With this rule in mind we make the following re sume of the material evidence:

The Edgar house is a two-story frame stucco with a heavy tile roof. It was built before 1923. Prior to 1944 or 1945 the house began to settle and crack. In 1945 Mr. Edgar noticed the cracks and in 1946 he requested appellee to inspect the house and determine the brouble.

There was a three-foot slope from the street to the house and for years water had run under the house. The house was built very close to the ground and proper inspection was impossible without digging an observation ditch.

Neither party knew what was causing the trouble nor how expensive corrective measures would be.

Edgar told appellee to do the work and he would pay for the job and appellee undertook the work with the understanding that he did not guarantee results, he simply was agreeing to do what he thought necessary and for which he would be paid.

Appellee started working on the house in June of 1946. He had to tunnel underneath the house all around the outside perimeter of the foundation. This tunnel had to be large enough to permit use of a wheelbarrow and large enough to permit the workers to dig with picks and shovels. The sills on which the outside of the house was resting were below the ground level. Water and dampness had caused the sills to rot and deteriorate and the outside sills were completely gone in many places. The joists of the house were not resting on anything. It was necessary to replace the sills. The ditch or tunnel under the house was approximately 4 feet deep and 4 feet wide. This much space was needed to carry on the repair operations. It was necessary for appellee to dig the ditch or tunnel close enough to the outside foundation so that the repair work could be done. The joists underneath the floor of the house were approximately 7 inches above the level of the soil underneath the house. It was not possible to replace the sills unless the ditch or tunnel was dug right next to the outside perimeter of the house, as was done by appellee in this case.

In digging this trench the concrete piers on which the house rested were undermined and a concrete wall was built to replace these piers. The concrete wall was necessary to keep the soil from caving in under the outside foundation of the house. It also served as a retaining wall and as a footing to rest the house on. The footings of the original piers were 3 to 3 feet higher than the bottom of the ditch and it would have been poor construction practice to leave the original piers under the new sills. The concrete wall was poured on firm soil. The original concrete piers on the outside perimeter of the house were 2 1/4 inches outside of the sills. The original concrete piers had been poured into holes in the ground. At that time they were completely surrounded by solid soil. To effectively carry on the repair operations, it was necessary to dig the ditch below the footings of the original outside piers. Otherwise, there would not have been enough room to do the work necessary to repair the foundation.
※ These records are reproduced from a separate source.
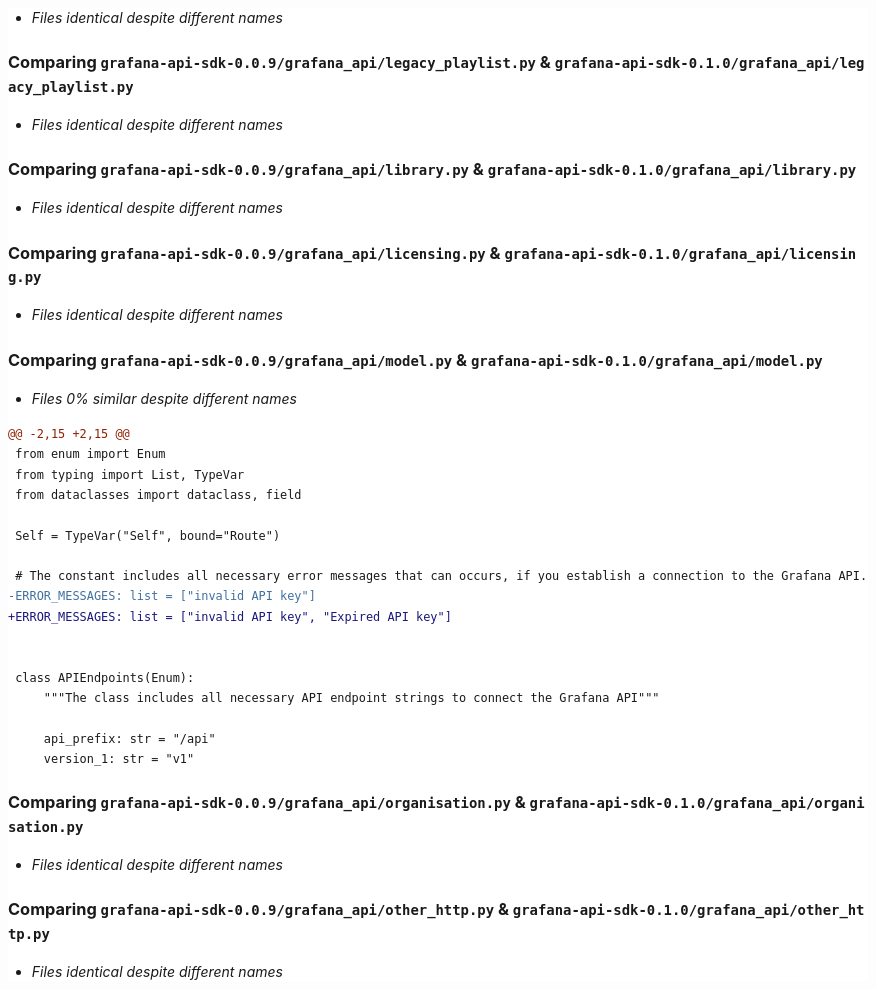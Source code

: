 * *Files identical despite different names*

### Comparing `grafana-api-sdk-0.0.9/grafana_api/legacy_playlist.py` & `grafana-api-sdk-0.1.0/grafana_api/legacy_playlist.py`

 * *Files identical despite different names*

### Comparing `grafana-api-sdk-0.0.9/grafana_api/library.py` & `grafana-api-sdk-0.1.0/grafana_api/library.py`

 * *Files identical despite different names*

### Comparing `grafana-api-sdk-0.0.9/grafana_api/licensing.py` & `grafana-api-sdk-0.1.0/grafana_api/licensing.py`

 * *Files identical despite different names*

### Comparing `grafana-api-sdk-0.0.9/grafana_api/model.py` & `grafana-api-sdk-0.1.0/grafana_api/model.py`

 * *Files 0% similar despite different names*

```diff
@@ -2,15 +2,15 @@
 from enum import Enum
 from typing import List, TypeVar
 from dataclasses import dataclass, field
 
 Self = TypeVar("Self", bound="Route")
 
 # The constant includes all necessary error messages that can occurs, if you establish a connection to the Grafana API.
-ERROR_MESSAGES: list = ["invalid API key"]
+ERROR_MESSAGES: list = ["invalid API key", "Expired API key"]
 
 
 class APIEndpoints(Enum):
     """The class includes all necessary API endpoint strings to connect the Grafana API"""
 
     api_prefix: str = "/api"
     version_1: str = "v1"
```

### Comparing `grafana-api-sdk-0.0.9/grafana_api/organisation.py` & `grafana-api-sdk-0.1.0/grafana_api/organisation.py`

 * *Files identical despite different names*

### Comparing `grafana-api-sdk-0.0.9/grafana_api/other_http.py` & `grafana-api-sdk-0.1.0/grafana_api/other_http.py`

 * *Files identical despite different names*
In response to questions by counsel for appellant, some witnesses testified that ordinarily it would not be necessary to replace concrete piers which had not settled, but witnesses for appellee all testified that under the peculiar facts involved in the case at bar, it was necessary for appellee to dig the ditch in the manner and at the place it was dug and that, under the facts and circumstances, it was necessary to remove the original piers and replace them with the concrete wall.

Appellee had been in the construction business since 1889. He had had much experience in this type of work and he testified that the work was done as good as this type of work can be done; that the work was done in a good and workmanlike manner.
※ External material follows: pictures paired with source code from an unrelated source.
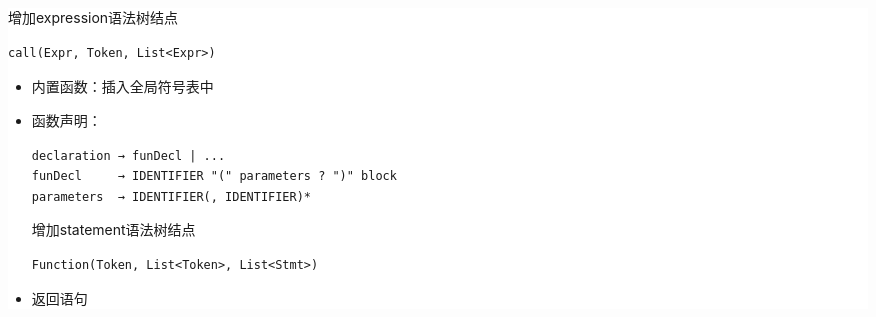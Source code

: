   增加expression语法树结点

  ```
  call(Expr, Token, List<Expr>)
  ```

- 内置函数：插入全局符号表中

- 函数声明：

  ```
  declaration → funDecl | ...
  funDecl     → IDENTIFIER "(" parameters ? ")" block
  parameters  → IDENTIFIER(, IDENTIFIER)*
  ```

  增加statement语法树结点

  `Function(Token, List<Token>, List<Stmt>)`

- 返回语句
Walter Schmidt explained in detail the work done by appellee. He testified that the work done was reasonable and necessary to strengthen and to repair the foundation of appellant's house. This witness was an expert, having been in construction work for over thirty years. The foundation placed under appellant's house by appellee was the same in November of 1948 as it had been when the work was done in 1946 and 1947. There had been no sinking or rising of the cement wall since it was poured.

T. A. Webb, a contractor with over thirty years' experience, testified as follows:

"Q. Now, assuming that you find this condition that I have asked you about, what would be the skillful and proper way to remedy that situation? A. Well, you would have to go in and put a foundation under it-a new foundation.
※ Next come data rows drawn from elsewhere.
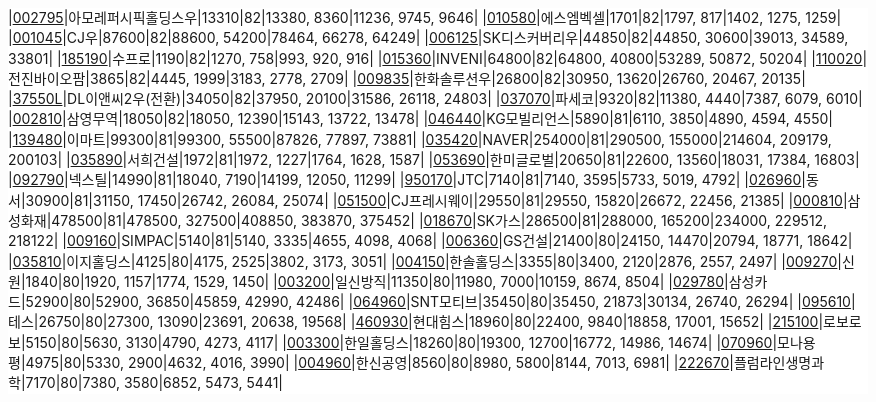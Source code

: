 |[002795](https://finance.daum.net/quotes/A002795)|아모레퍼시픽홀딩스우|13310|82|13380, 8360|11236, 9745, 9646|
|[010580](https://finance.daum.net/quotes/A010580)|에스엠벡셀|1701|82|1797, 817|1402, 1275, 1259|
|[001045](https://finance.daum.net/quotes/A001045)|CJ우|87600|82|88600, 54200|78464, 66278, 64249|
|[006125](https://finance.daum.net/quotes/A006125)|SK디스커버리우|44850|82|44850, 30600|39013, 34589, 33801|
|[185190](https://finance.daum.net/quotes/A185190)|수프로|1190|82|1270, 758|993, 920, 916|
|[015360](https://finance.daum.net/quotes/A015360)|INVENI|64800|82|64800, 40800|53289, 50872, 50204|
|[110020](https://finance.daum.net/quotes/A110020)|전진바이오팜|3865|82|4445, 1999|3183, 2778, 2709|
|[009835](https://finance.daum.net/quotes/A009835)|한화솔루션우|26800|82|30950, 13620|26760, 20467, 20135|
|[37550L](https://finance.daum.net/quotes/A37550L)|DL이앤씨2우(전환)|34050|82|37950, 20100|31586, 26118, 24803|
|[037070](https://finance.daum.net/quotes/A037070)|파세코|9320|82|11380, 4440|7387, 6079, 6010|
|[002810](https://finance.daum.net/quotes/A002810)|삼영무역|18050|82|18050, 12390|15143, 13722, 13478|
|[046440](https://finance.daum.net/quotes/A046440)|KG모빌리언스|5890|81|6110, 3850|4890, 4594, 4550|
|[139480](https://finance.daum.net/quotes/A139480)|이마트|99300|81|99300, 55500|87826, 77897, 73881|
|[035420](https://finance.daum.net/quotes/A035420)|NAVER|254000|81|290500, 155000|214604, 209179, 200103|
|[035890](https://finance.daum.net/quotes/A035890)|서희건설|1972|81|1972, 1227|1764, 1628, 1587|
|[053690](https://finance.daum.net/quotes/A053690)|한미글로벌|20650|81|22600, 13560|18031, 17384, 16803|
|[092790](https://finance.daum.net/quotes/A092790)|넥스틸|14990|81|18040, 7190|14199, 12050, 11299|
|[950170](https://finance.daum.net/quotes/A950170)|JTC|7140|81|7140, 3595|5733, 5019, 4792|
|[026960](https://finance.daum.net/quotes/A026960)|동서|30900|81|31150, 17450|26742, 26084, 25074|
|[051500](https://finance.daum.net/quotes/A051500)|CJ프레시웨이|29550|81|29550, 15820|26672, 22456, 21385|
|[000810](https://finance.daum.net/quotes/A000810)|삼성화재|478500|81|478500, 327500|408850, 383870, 375452|
|[018670](https://finance.daum.net/quotes/A018670)|SK가스|286500|81|288000, 165200|234000, 229512, 218122|
|[009160](https://finance.daum.net/quotes/A009160)|SIMPAC|5140|81|5140, 3335|4655, 4098, 4068|
|[006360](https://finance.daum.net/quotes/A006360)|GS건설|21400|80|24150, 14470|20794, 18771, 18642|
|[035810](https://finance.daum.net/quotes/A035810)|이지홀딩스|4125|80|4175, 2525|3802, 3173, 3051|
|[004150](https://finance.daum.net/quotes/A004150)|한솔홀딩스|3355|80|3400, 2120|2876, 2557, 2497|
|[009270](https://finance.daum.net/quotes/A009270)|신원|1840|80|1920, 1157|1774, 1529, 1450|
|[003200](https://finance.daum.net/quotes/A003200)|일신방직|11350|80|11980, 7000|10159, 8674, 8504|
|[029780](https://finance.daum.net/quotes/A029780)|삼성카드|52900|80|52900, 36850|45859, 42990, 42486|
|[064960](https://finance.daum.net/quotes/A064960)|SNT모티브|35450|80|35450, 21873|30134, 26740, 26294|
|[095610](https://finance.daum.net/quotes/A095610)|테스|26750|80|27300, 13090|23691, 20638, 19568|
|[460930](https://finance.daum.net/quotes/A460930)|현대힘스|18960|80|22400, 9840|18858, 17001, 15652|
|[215100](https://finance.daum.net/quotes/A215100)|로보로보|5150|80|5630, 3130|4790, 4273, 4117|
|[003300](https://finance.daum.net/quotes/A003300)|한일홀딩스|18260|80|19300, 12700|16772, 14986, 14674|
|[070960](https://finance.daum.net/quotes/A070960)|모나용평|4975|80|5330, 2900|4632, 4016, 3990|
|[004960](https://finance.daum.net/quotes/A004960)|한신공영|8560|80|8980, 5800|8144, 7013, 6981|
|[222670](https://finance.daum.net/quotes/A222670)|플럼라인생명과학|7170|80|7380, 3580|6852, 5473, 5441|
"Q. Now, you saw the concrete wall that was put in there-the foundation which Mr. Schmidt put in there, did you not? A. Yes, sir.

"Q. State to this jury whether or not in your opinion that work was skillfully and properly done. A. Yes, sir; it was done properly.

"Q. State whether or not you think that was necessary to strengthen and repair his foundation. A. Yes, sir; I do."

The testimony showed that the house had settled and cracked long before appellee did any work. While the witnesses for appellant testified to the contrary, Richard Schmidt, Walter Schmidt, Otto Roessler, and T. A. Webb all testified that the work was properly done, that the work done by appellee was reasonable and necessary to strengthen and repair the foundation of the house, and that the charges made by appellee were reasonable and necessary. Witnesses for appellee testified that the condition of the house did not change from the time the work was completed in January of 1947, until the date of the trial. The house had started cracking and settling long before the work was started by appellee.

As to the jury's findings on appellant's cross action, Mr. T. A. Webb testified:

"Q. State whether or not in your opinion the foundation placed in there by Mr. Schmidt could have caused the condition in the interior of the house that you noticed out there. A. Not in the center of the house, the interior partition, that could not have.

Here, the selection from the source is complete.